[Opening Material provided section]

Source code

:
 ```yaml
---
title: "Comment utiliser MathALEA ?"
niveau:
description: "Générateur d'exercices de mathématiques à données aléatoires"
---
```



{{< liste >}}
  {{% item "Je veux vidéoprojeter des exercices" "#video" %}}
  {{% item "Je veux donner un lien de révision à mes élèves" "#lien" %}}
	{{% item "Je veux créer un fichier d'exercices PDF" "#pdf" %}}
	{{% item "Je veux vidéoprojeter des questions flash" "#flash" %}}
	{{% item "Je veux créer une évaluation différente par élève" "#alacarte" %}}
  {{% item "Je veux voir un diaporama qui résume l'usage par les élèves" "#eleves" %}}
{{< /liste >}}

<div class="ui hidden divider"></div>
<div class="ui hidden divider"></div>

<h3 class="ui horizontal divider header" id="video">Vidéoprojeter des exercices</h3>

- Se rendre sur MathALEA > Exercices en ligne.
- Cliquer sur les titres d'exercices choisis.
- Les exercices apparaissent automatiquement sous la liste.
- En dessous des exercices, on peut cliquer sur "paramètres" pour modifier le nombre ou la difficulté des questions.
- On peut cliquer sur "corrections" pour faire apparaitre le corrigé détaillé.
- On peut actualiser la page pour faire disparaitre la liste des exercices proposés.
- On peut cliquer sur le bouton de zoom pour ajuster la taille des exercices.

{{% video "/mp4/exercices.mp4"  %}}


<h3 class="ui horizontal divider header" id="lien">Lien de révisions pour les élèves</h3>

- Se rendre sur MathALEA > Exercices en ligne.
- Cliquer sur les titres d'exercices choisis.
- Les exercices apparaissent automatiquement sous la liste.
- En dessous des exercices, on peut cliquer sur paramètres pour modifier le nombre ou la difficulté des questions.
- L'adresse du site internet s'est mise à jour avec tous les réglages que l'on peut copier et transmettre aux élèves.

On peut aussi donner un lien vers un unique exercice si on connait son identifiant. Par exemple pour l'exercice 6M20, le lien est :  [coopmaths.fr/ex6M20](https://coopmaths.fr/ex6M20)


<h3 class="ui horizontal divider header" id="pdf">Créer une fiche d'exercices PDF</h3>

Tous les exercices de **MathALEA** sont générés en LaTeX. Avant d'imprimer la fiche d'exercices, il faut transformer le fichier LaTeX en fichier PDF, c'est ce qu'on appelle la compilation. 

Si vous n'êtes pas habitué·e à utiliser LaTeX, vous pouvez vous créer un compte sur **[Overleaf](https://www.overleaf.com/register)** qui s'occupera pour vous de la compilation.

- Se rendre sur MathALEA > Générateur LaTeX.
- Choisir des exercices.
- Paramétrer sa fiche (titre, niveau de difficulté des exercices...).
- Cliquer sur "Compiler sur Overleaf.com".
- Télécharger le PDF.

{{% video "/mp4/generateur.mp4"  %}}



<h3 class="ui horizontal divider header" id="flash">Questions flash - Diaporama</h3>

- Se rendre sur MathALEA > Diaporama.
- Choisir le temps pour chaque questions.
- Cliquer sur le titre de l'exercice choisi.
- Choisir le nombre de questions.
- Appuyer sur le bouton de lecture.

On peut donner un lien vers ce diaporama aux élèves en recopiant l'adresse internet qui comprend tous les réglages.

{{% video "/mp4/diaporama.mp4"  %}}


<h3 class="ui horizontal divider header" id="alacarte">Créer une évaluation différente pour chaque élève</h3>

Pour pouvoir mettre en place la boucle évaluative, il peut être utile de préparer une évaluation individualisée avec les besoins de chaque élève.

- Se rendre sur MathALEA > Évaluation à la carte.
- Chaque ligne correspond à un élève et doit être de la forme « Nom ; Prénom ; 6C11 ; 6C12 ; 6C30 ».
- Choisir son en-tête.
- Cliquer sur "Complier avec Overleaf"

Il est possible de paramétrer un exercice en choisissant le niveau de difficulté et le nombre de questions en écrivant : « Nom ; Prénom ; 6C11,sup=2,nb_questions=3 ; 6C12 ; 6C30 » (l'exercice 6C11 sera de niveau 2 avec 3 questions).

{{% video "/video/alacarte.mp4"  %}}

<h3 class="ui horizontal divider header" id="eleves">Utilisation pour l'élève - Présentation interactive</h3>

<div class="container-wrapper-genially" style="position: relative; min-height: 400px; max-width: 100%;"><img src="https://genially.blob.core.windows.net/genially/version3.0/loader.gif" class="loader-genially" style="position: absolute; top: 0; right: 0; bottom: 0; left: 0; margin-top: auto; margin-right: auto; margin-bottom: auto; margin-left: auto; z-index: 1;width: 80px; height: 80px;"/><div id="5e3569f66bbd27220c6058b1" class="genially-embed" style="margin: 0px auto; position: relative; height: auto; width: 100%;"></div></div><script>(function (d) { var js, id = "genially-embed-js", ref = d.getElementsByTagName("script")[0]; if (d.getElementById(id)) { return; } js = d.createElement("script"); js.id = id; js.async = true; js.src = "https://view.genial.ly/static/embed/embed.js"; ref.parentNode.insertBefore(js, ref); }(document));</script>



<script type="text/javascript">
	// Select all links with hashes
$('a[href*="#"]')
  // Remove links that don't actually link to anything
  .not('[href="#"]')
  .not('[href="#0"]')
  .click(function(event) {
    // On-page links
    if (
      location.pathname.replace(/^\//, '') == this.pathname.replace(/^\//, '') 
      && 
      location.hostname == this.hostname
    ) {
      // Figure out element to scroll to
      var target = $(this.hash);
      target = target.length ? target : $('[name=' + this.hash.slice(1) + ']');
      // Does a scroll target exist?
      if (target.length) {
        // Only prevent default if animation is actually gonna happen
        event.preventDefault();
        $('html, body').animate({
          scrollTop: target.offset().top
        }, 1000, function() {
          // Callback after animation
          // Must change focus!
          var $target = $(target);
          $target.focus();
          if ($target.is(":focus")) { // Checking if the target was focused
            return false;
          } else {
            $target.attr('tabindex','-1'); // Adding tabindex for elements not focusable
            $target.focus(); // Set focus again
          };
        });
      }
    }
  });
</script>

[Closing Material provided section]

◆ What the task asks: Please find each line in the records above that holds the word "item", and copy it.

◆ Answer section:
  {{% item "Je veux vidéoprojeter des exercices" "#video" %}}
  {{% item "Je veux donner un lien de révision à mes élèves" "#lien" %}}
	{{% item "Je veux créer un fichier d'exercices PDF" "#pdf" %}}
	{{% item "Je veux vidéoprojeter des questions flash" "#flash" %}}
	{{% item "Je veux créer une évaluation différente par élève" "#alacarte" %}}
  {{% item "Je veux voir un diaporama qui résume l'usage par les élèves" "#eleves" %}}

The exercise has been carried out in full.